Aim of the exercise
Starting at the line below holding "nuclear, mitochondrial, chloroplast)" and stopping at the line holding "Assembles (Flye); polishes assembly (Racon)", print every line exactly, both ends included, and leave the rest out.

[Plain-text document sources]
BEGIN
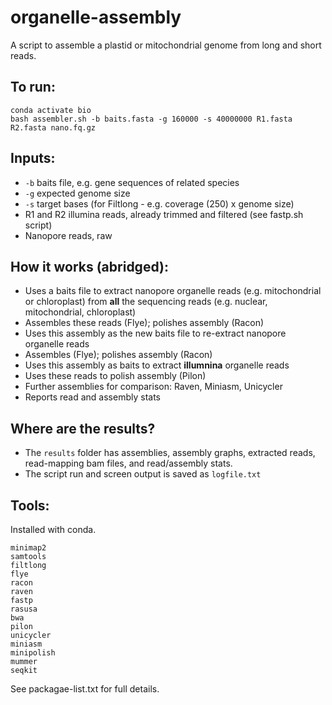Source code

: # organelle-assembly

A script to assemble a plastid or mitochondrial genome from long and short reads. 

## To run:

```
conda activate bio
bash assembler.sh -b baits.fasta -g 160000 -s 40000000 R1.fasta R2.fasta nano.fq.gz
```

## Inputs:

* `-b` baits file, e.g. gene sequences of related species
* `-g` expected genome size 
* `-s` target bases (for Filtlong - e.g. coverage (250) x genome size)
* R1 and R2 illumina reads, already trimmed and filtered (see fastp.sh script)
* Nanopore reads, raw

## How it works (abridged):

* Uses a baits file to extract nanopore organelle reads (e.g. mitochondrial or chloroplast) from **all** the sequencing reads (e.g. nuclear, mitochondrial, chloroplast)
* Assembles these reads (Flye); polishes assembly (Racon)
* Uses this assembly as the new baits file to re-extract nanopore organelle reads
* Assembles (Flye); polishes assembly (Racon)
* Uses this assembly as baits to extract **illumnina** organelle reads
* Uses these reads to polish assembly (Pilon)
* Further assemblies for comparison: Raven, Miniasm, Unicycler
* Reports read and assembly stats

## Where are the results?

* The `results` folder has assemblies, assembly graphs, extracted reads, read-mapping bam files, and read/assembly stats.
* The script run and screen output is saved as `logfile.txt`

## Tools:

Installed with conda.

```
minimap2
samtools
filtlong
flye
racon
raven
fastp
rasusa
bwa
pilon
unicycler
miniasm
minipolish
mummer
seqkit
```

See packagae-list.txt for full details.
END
Completed task
* Uses a baits file to extract nanopore organelle reads (e.g. mitochondrial or chloroplast) from **all** the sequencing reads (e.g. nuclear, mitochondrial, chloroplast)
* Assembles these reads (Flye); polishes assembly (Racon)
* Uses this assembly as the new baits file to re-extract nanopore organelle reads
* Assembles (Flye); polishes assembly (Racon)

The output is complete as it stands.